**EXERCISE REQUIREMENTS:** Exact duplicates of the lines from the top of the data through the line containing "[![Join the chat" are needed, with every picture left out.

**PROVIDED DATA:**
-*-

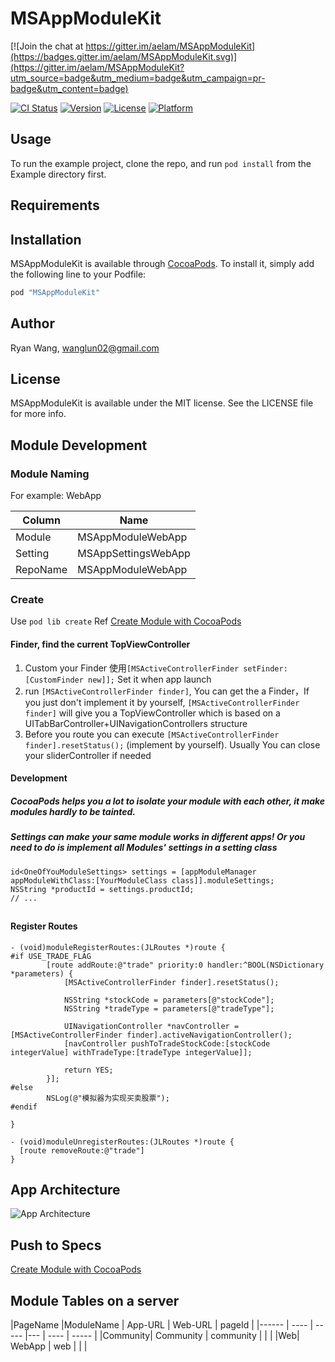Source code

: # MSAppModuleKit

[![Join the chat at https://gitter.im/aelam/MSAppModuleKit](https://badges.gitter.im/aelam/MSAppModuleKit.svg)](https://gitter.im/aelam/MSAppModuleKit?utm_source=badge&utm_medium=badge&utm_campaign=pr-badge&utm_content=badge)

[![CI Status](http://img.shields.io/travis/aelam/MSAppModuleKit.svg?style=flat)](https://travis-ci.org/aelam/MSAppModuleKit)
[![Version](https://img.shields.io/cocoapods/v/MSAppModuleKit.svg?style=flat)](http://cocoapods.org/pods/MSAppModuleKit)
[![License](https://img.shields.io/cocoapods/l/MSAppModuleKit.svg?style=flat)](http://cocoapods.org/pods/MSAppModuleKit)
[![Platform](https://img.shields.io/cocoapods/p/MSAppModuleKit.svg?style=flat)](http://cocoapods.org/pods/MSAppModuleKit)

## Usage

To run the example project, clone the repo, and run `pod install` from the Example directory first.

## Requirements

## Installation

MSAppModuleKit is available through [CocoaPods](http://cocoapods.org). To install
it, simply add the following line to your Podfile:

```ruby
pod "MSAppModuleKit"
```

## Author

Ryan Wang, wanglun02@gmail.com

## License

MSAppModuleKit is available under the MIT license. See the LICENSE file for more info.

## Module Development

### Module Naming
For example: WebApp

|Column |        Name         |
|----| --------------------|
|Module | MSAppModuleWebApp   |
|Setting | MSAppSettingsWebApp |
|RepoName | MSAppModuleWebApp   |

### Create
Use `pod lib create`
Ref
[Create Module with CocoaPods](http://aelam.github.io/ios%20development/2015/09/22/cocoapods/)

#### Finder, find the current TopViewController

1. Custom your Finder 使用`[MSActiveControllerFinder setFinder:[CustomFinder new]];` Set it when app launch
2. run `[MSActiveControllerFinder finder]`, You can get the a Finder，If you just don't implement it by yourself, `[MSActiveControllerFinder finder]` will give you a TopViewController which is based on a UITabBarController+UINavigationControllers structure
3. Before you route you can execute `[MSActiveControllerFinder finder].resetStatus();` (implement by yourself). Usually You can close your sliderController if needed


#### Development
##### CocoaPods helps you a lot to isolate your module with each other, it make modules hardly to be tainted.
##### Settings can make your same module works in different apps! Or you need to do is implement all Modules' settings in a setting class

```lang=objc
id<OneOfYouModuleSettings> settings = [appModuleManager appModuleWithClass:[YourModuleClass class]].moduleSettings;
NSString *productId = settings.productId;
// ...

```
##


#### Register Routes

```lang=objc
- (void)moduleRegisterRoutes:(JLRoutes *)route {
#if USE_TRADE_FLAG
        [route addRoute:@"trade" priority:0 handler:^BOOL(NSDictionary *parameters) {
            [MSActiveControllerFinder finder].resetStatus();

            NSString *stockCode = parameters[@"stockCode"];
            NSString *tradeType = parameters[@"tradeType"];

            UINavigationController *navController = [MSActiveControllerFinder finder].activeNavigationController();
            [navController pushToTradeStockCode:[stockCode integerValue] withTradeType:[tradeType integerValue]];

            return YES;
        }];
#else
        NSLog(@"模拟器为实现买卖股票");
#endif

}

- (void)moduleUnregisterRoutes:(JLRoutes *)route {
  [route removeRoute:@"trade"]
}
```
## App Architecture
![App Architecture](img/snapshot_1.png)


## Push to Specs
[Create Module with CocoaPods](http://aelam.github.io/ios%20development/2015/09/22/cocoapods/)

## Module Tables on a server



|PageName |ModuleName | App-URL | Web-URL | pageId |
|------ | ---- | ----- |--- | ---- | ----- |
|Community| Community | community |    |  |
|Web|  WebApp    | web |    |      |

-*-

**WRITTEN RESPONSE:**
Source code

: # MSAppModuleKit

[![Join the chat at https://gitter.im/aelam/MSAppModuleKit](https://badges.gitter.im/aelam/MSAppModuleKit.svg)](https://gitter.im/aelam/MSAppModuleKit?utm_source=badge&utm_medium=badge&utm_campaign=pr-badge&utm_content=badge)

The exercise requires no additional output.